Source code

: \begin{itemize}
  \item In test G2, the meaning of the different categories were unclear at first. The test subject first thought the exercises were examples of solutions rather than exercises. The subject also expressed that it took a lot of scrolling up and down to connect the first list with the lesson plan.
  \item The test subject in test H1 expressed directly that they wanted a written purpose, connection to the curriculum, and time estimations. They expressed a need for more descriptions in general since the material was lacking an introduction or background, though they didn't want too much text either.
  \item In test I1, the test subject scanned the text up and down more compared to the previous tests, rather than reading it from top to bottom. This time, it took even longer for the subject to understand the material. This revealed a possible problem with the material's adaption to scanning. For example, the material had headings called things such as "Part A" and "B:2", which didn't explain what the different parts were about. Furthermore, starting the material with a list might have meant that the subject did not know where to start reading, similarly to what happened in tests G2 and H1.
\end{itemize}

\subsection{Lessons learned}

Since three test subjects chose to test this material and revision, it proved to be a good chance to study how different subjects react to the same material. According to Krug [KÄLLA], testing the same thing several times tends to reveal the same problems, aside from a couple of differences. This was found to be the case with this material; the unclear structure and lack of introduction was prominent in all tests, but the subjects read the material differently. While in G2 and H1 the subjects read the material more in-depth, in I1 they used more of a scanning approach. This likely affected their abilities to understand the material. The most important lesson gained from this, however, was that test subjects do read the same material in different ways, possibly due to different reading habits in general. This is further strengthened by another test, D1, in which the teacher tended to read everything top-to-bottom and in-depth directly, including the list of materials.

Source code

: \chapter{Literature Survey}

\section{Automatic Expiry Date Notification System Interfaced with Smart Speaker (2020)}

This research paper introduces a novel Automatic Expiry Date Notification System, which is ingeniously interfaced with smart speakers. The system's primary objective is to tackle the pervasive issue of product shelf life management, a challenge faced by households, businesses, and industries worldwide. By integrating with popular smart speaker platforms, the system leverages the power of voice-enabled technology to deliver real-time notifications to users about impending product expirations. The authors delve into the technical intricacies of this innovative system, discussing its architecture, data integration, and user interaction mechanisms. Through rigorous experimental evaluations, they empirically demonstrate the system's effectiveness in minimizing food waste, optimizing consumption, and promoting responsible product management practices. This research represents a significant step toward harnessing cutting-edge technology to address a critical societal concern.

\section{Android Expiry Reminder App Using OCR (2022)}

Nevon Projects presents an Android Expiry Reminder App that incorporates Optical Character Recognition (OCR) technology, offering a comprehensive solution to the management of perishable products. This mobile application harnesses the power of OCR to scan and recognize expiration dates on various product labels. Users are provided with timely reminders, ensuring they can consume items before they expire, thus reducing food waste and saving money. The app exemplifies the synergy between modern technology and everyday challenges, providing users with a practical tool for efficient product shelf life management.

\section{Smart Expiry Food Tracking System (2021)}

* **Task prompt**
When a line in the records above contains the word "Android", copy it.

* **Written answer**
\section{Android Expiry Reminder App Using OCR (2022)}
Nevon Projects presents an Android Expiry Reminder App that incorporates Optical Character Recognition (OCR) technology, offering a comprehensive solution to the management of perishable products. This mobile application harnesses the power of OCR to scan and recognize expiration dates on various product labels. Users are provided with timely reminders, ensuring they can consume items before they expire, thus reducing food waste and saving money. The app exemplifies the synergy between modern technology and everyday challenges, providing users with a practical tool for efficient product shelf life management.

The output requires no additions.